Author Gabriel Bump. (Courtesy Algonquin Books/Andrew Russell)
Author Gabriel Bump. (Courtesy Algonquin Books/Andrew Russell)

In his biting survey of 19th-century fads and fanaticism, critic Gilbert Seldes aptly summed up the irresistible force that led droves of otherwise sensible Americans to abandon mainstream society and join unusual, naive, and sometimes downright hare-brained utopian schemes such as the Oneida Community, Bronson Alcott’s Fruitlands, and the Owenites. “They were all concerned with the same thing,” wrote Seldes. “Salvation.” Amid the tumult of their times, “they looked for some end to earthly sorrows, to some perfection which could atone for our imperfect life on earth,” he wrote in “The Stammering Century.”

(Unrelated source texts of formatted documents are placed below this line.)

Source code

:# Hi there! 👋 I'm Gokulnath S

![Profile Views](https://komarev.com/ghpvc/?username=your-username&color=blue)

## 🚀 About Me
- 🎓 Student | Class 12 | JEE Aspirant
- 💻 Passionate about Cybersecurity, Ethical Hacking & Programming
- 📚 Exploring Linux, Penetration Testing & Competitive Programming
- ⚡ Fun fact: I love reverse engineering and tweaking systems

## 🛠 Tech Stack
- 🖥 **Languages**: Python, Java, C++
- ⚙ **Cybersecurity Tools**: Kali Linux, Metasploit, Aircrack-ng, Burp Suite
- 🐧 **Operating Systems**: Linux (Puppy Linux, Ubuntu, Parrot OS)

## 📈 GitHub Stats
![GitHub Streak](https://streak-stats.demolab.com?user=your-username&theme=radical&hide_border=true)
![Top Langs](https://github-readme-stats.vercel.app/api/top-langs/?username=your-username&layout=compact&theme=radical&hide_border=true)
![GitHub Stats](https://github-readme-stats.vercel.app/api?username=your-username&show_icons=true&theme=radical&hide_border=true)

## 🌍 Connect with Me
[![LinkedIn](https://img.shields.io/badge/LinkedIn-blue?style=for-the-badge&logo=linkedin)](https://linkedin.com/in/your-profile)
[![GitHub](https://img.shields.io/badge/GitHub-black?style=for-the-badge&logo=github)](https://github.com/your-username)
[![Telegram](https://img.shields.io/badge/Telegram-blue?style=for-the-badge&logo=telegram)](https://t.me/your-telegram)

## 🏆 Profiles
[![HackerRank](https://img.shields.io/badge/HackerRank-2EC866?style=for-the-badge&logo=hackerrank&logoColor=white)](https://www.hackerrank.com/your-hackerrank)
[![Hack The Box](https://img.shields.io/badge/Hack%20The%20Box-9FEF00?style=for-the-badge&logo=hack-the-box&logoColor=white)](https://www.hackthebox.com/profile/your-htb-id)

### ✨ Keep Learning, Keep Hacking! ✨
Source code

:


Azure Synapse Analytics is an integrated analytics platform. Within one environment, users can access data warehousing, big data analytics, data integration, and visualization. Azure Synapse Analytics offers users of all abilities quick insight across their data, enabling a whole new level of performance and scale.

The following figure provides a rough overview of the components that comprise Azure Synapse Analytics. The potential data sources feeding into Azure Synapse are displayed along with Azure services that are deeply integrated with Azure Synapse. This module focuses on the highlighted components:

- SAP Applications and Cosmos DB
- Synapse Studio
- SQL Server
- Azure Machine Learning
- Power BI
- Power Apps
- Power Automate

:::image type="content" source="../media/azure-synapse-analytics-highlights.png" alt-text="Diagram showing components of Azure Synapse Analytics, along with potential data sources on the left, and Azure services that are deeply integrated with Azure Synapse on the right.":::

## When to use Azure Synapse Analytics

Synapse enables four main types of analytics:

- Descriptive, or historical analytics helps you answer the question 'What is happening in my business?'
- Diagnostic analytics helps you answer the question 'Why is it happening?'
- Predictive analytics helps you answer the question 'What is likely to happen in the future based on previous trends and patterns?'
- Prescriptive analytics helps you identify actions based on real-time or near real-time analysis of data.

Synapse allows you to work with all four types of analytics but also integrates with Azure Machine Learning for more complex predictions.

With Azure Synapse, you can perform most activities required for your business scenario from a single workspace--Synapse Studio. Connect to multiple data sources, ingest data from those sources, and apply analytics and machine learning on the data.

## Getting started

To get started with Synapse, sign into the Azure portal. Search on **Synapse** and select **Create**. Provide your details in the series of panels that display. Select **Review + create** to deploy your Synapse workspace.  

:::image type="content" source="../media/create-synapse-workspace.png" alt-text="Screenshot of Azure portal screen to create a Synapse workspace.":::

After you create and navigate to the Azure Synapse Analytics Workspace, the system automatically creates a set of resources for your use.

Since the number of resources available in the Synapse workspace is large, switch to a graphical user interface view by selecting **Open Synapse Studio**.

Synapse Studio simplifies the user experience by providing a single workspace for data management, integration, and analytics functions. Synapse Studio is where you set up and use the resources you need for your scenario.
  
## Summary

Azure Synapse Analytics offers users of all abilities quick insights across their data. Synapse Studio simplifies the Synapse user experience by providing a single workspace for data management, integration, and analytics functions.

The imperfections of the present are rendered in high relief at the outset of Gabriel Bump’s latest novel, “The New Naturals,” and they similarly impel the book’s protagonists to cut ties with civilization in the hopes of crafting something better. Bump’s award-winning debut, 2020’s “Everywhere You Don’t Belong,” was a moving story about a young Black man growing up on the South Side of Chicago, where Bump himself hails from; here, he takes a very different approach, offering up a high-concept narrative that asks readers to put aside their critical faculties and just go with it, in the hopes that his talents as a deft character portraitist will compensate for the shambolic nature of book’s central premise.

"The New Naturals" by Gabriel Bump. (Courtesy Algonquin Books)
"The New Naturals" by Gabriel Bump. (Courtesy Algonquin Books)

Fires, despair, racism, and oppression. This is what Rio and her husband Gibraltar read about in the news every day. Unfulfilled in their jobs as professors who “teach Black people to white children'' at a progressive school in Boston, Gibraltar takes to doomscrolling conspiracy accounts on Twitter while Rio spends her time marking a large wall map with red X’s to denote the sites of the latest horrors:

“Somewhere in New York City, a young Black woman was abducted by police and sold into sex slavery. Somewhere in Atlanta, a young Black man was mistaken for a thief and shot by a grocery store owner. Down in Memphis, schools closed and children sat on slanted stoops all day, stared into their potholed street, saw time pass like violent rapids.”

Exhausted and afraid, they go off the grid and flee to western Massachusetts — but changing scenery can’t stop tragedy from hitting home. When their infant daughter, Drop, dies suddenly, the pair hatch a quixotic plan: build a bunker underneath a mountain and start a new, better society, away from the evils of the world. It’s a tall order for two lapsed academics, but after a few well-placed calls and a couple of convenient plot developments, they manage to capture the attention of an unnamed billionaire benefactor who agrees to fund their project.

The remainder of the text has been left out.